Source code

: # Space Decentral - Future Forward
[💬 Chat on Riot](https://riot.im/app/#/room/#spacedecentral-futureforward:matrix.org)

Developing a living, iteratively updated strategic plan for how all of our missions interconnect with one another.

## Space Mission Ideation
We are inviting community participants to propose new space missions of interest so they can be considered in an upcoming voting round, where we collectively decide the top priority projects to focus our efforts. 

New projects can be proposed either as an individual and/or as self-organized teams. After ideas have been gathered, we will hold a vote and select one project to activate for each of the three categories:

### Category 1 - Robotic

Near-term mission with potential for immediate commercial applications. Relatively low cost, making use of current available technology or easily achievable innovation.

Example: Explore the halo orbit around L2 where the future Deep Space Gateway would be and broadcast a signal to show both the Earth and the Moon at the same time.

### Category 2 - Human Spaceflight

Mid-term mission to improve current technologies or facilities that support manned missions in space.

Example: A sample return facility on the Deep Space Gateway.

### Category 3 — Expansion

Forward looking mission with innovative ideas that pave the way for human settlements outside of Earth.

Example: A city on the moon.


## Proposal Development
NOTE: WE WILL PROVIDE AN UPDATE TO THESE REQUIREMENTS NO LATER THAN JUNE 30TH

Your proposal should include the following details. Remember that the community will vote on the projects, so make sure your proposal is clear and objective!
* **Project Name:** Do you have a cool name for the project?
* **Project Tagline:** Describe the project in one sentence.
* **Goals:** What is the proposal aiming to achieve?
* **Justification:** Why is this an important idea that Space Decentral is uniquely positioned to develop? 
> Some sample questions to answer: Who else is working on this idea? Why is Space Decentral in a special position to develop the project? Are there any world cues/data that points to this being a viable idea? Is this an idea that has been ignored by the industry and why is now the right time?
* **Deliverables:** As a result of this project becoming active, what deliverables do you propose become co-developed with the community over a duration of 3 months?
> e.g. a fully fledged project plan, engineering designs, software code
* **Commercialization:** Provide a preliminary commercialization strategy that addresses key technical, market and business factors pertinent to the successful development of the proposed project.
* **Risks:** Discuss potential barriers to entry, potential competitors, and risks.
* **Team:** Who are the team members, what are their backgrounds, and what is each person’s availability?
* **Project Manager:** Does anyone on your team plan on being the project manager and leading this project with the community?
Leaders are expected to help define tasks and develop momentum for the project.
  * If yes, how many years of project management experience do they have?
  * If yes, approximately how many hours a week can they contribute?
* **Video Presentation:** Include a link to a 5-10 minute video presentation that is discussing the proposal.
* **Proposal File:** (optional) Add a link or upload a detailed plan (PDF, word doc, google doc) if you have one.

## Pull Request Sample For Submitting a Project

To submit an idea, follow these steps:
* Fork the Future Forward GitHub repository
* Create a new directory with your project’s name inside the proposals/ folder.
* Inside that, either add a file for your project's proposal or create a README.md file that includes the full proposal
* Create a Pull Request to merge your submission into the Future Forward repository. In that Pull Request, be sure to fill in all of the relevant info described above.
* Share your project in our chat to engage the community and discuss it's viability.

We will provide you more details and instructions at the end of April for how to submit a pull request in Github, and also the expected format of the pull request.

# # # # # # #

_Task:_ The records above need to be retyped exactly.

_Reply:_
Source code

: # Space Decentral - Future Forward
[💬 Chat on Riot](https://riot.im/app/#/room/#spacedecentral-futureforward:matrix.org)

Developing a living, iteratively updated strategic plan for how all of our missions interconnect with one another.

## Space Mission Ideation
We are inviting community participants to propose new space missions of interest so they can be considered in an upcoming voting round, where we collectively decide the top priority projects to focus our efforts. 

New projects can be proposed either as an individual and/or as self-organized teams. After ideas have been gathered, we will hold a vote and select one project to activate for each of the three categories:

### Category 1 - Robotic

Near-term mission with potential for immediate commercial applications. Relatively low cost, making use of current available technology or easily achievable innovation.

Example: Explore the halo orbit around L2 where the future Deep Space Gateway would be and broadcast a signal to show both the Earth and the Moon at the same time.

### Category 2 - Human Spaceflight

Mid-term mission to improve current technologies or facilities that support manned missions in space.

Example: A sample return facility on the Deep Space Gateway.

### Category 3 — Expansion

Forward looking mission with innovative ideas that pave the way for human settlements outside of Earth.

Example: A city on the moon.


## Proposal Development
NOTE: WE WILL PROVIDE AN UPDATE TO THESE REQUIREMENTS NO LATER THAN JUNE 30TH

Your proposal should include the following details. Remember that the community will vote on the projects, so make sure your proposal is clear and objective!
* **Project Name:** Do you have a cool name for the project?
* **Project Tagline:** Describe the project in one sentence.
* **Goals:** What is the proposal aiming to achieve?
* **Justification:** Why is this an important idea that Space Decentral is uniquely positioned to develop? 
> Some sample questions to answer: Who else is working on this idea? Why is Space Decentral in a special position to develop the project? Are there any world cues/data that points to this being a viable idea? Is this an idea that has been ignored by the industry and why is now the right time?
* **Deliverables:** As a result of this project becoming active, what deliverables do you propose become co-developed with the community over a duration of 3 months?
> e.g. a fully fledged project plan, engineering designs, software code
* **Commercialization:** Provide a preliminary commercialization strategy that addresses key technical, market and business factors pertinent to the successful development of the proposed project.
* **Risks:** Discuss potential barriers to entry, potential competitors, and risks.
* **Team:** Who are the team members, what are their backgrounds, and what is each person’s availability?
* **Project Manager:** Does anyone on your team plan on being the project manager and leading this project with the community?
Leaders are expected to help define tasks and develop momentum for the project.
  * If yes, how many years of project management experience do they have?
  * If yes, approximately how many hours a week can they contribute?
* **Video Presentation:** Include a link to a 5-10 minute video presentation that is discussing the proposal.
* **Proposal File:** (optional) Add a link or upload a detailed plan (PDF, word doc, google doc) if you have one.

## Pull Request Sample For Submitting a Project

To submit an idea, follow these steps:
* Fork the Future Forward GitHub repository
* Create a new directory with your project’s name inside the proposals/ folder.
* Inside that, either add a file for your project's proposal or create a README.md file that includes the full proposal
* Create a Pull Request to merge your submission into the Future Forward repository. In that Pull Request, be sure to fill in all of the relevant info described above.
* Share your project in our chat to engage the community and discuss it's viability.

We will provide you more details and instructions at the end of April for how to submit a pull request in Github, and also the expected format of the pull request.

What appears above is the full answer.